Document Type

Article

Publication Title

Houston Law Review

Publication Date

2022

Abstract

It took nearly 100 years after the United States gained its independence for African American men to secure the right to vote, and almost 150 years for African American women. A right perceived—though not de facto honored—as fundamental for all Americans today was fought for in a war less than two centuries ago, costing 620,000 lives. The country quite literally divided over the idea that African Americans should be afforded basic human rights. Today, resistance to the franchise—to what the mythology of America 'stands for'—is not remotely erased, but rather, newly emboldened, even if it masquerades under more obfuscating terminology. Acknowledgement of contemporary racism in the motivation and passage of voting legislation remains highly controversial. The current U.S. Supreme Court majority interprets gradual increases in voter registration as conclusive evidence that historical discrimination in voting has been eradicated. Ostensible judicial minimalists in the Court majority have effectively usurped congressional fact-finding as to the ongoing necessity of antidiscriminatory measures.
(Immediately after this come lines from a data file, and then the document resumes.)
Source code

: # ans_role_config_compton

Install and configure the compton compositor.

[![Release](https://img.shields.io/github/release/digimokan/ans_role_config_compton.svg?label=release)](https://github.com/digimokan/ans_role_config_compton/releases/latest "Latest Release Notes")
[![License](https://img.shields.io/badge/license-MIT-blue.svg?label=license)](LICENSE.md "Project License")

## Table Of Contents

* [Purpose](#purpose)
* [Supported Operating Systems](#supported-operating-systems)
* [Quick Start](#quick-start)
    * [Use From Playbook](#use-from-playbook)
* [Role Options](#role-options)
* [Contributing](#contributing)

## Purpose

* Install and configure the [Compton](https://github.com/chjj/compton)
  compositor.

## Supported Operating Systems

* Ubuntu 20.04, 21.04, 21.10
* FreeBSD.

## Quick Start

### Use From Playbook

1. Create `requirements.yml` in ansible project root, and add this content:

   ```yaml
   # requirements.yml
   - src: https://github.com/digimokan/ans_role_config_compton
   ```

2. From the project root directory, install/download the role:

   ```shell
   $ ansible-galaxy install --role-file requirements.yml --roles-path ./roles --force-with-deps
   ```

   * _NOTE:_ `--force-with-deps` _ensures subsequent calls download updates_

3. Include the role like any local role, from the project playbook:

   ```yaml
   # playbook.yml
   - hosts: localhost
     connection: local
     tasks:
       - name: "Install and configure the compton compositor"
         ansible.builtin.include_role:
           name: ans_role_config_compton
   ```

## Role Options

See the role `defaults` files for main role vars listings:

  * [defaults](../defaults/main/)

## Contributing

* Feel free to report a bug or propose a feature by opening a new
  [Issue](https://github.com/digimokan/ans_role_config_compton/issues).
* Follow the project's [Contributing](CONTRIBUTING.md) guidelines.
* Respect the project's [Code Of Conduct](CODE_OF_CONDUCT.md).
Most provocatively, the late Justice Antonin Scalia characterized the Voting Rights Act not as a buffer mitigating discrimination, but rather, as a “racial entitlement.” Pause for a moment to consider the true meaning of the phrase—were the historically disenfranchised gaining something extra? Did their votes count doubly? Or was the 'entitlement' mere facilitation of equality? The as yet unfolding consequences of the Court embracing the 'entitlement' frame? An onslaught of restrictive ID requirements, elimination of early voting, elimination of drop boxes, hyperaggressive and inaccurate purging of voter registration rolls, measures empowering state legislatures to override vote tallies, and the closing of polling locations. Voting Rights or Voting Entitlements analyzes how a perfect storm of party-before-country priorities and politics, ongoing systemic racism, and opportunistic judicial decision aggression has produced a perilous moment for American democracy and for the legal principle of one-person, one-vote.